Axiom of extensionality
The axiom of extensionality is an axiom of set theory that was formulated by Richard Dedekind in 1888 and says that two classes or sets are equal if and only if they have the same elements. Ernst Zermelo adopted the axiom of extensionality from Dedekind in the first axiomatic set theory , the Zermelo set theory of 1907. From there it came into the expanded Zermelo-Fraenkel set theory ZF and all later versions of the axiomatic set theory.

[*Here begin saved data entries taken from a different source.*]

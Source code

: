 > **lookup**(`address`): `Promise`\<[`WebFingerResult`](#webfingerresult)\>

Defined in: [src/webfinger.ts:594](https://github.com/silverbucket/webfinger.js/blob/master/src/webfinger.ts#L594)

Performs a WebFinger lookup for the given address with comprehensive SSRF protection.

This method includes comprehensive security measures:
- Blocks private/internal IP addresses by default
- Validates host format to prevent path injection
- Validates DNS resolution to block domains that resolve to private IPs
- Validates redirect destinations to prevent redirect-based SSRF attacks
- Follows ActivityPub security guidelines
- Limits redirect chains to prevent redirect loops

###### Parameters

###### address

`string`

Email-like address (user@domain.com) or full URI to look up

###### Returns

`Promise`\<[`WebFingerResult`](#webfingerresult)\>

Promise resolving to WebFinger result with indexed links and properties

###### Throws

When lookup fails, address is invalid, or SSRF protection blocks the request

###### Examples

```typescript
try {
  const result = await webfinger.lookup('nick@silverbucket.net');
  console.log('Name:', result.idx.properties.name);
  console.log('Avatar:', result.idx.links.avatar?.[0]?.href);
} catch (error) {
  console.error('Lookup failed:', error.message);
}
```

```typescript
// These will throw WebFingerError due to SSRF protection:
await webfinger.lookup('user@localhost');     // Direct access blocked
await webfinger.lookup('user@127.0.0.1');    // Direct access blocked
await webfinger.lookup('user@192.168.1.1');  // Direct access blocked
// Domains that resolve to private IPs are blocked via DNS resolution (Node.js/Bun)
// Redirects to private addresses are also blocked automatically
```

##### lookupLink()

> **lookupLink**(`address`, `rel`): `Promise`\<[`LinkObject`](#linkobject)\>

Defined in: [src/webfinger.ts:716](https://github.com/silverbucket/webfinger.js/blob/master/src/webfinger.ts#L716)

In the predicate logic form of the Zermelo-Fraenkel set theory ZF, which is authoritative today , in which all objects are sets, the axiom of extensionality is formally:
The axiom of extensionality guarantees the uniqueness of a class or set , the elements of which are described by a property of its elements , i.e. by a condition of the form
With the axiom of extensionality and the usual abstraction principle, equality then follows:
This ambiguity arises in particular for the empty set axiom , pair amount Axiom , power set axiom , union axiom , axiom , axiom schema of replacement required quantities and there allowed the introduction of the ordinary class spelling.
- Richard Dedekind : What are and what are the numbers? Vieweg, Braunschweig 1888, § 1.2, quote: "The system S is therefore the same as the system T , in sign S = T , if every element of S is also an element of T and every element of T is also an element of S. " online .
- Ernst Zermelo : Investigations on the basics of set theory. (1907). In: Mathematical Annals . Vol. 65, 1908, pp. 261–281, there Axiom II p. 263, the axiom of determinateness , of which Dedekind speaks. Zermelo mentions Dedekind as a role model.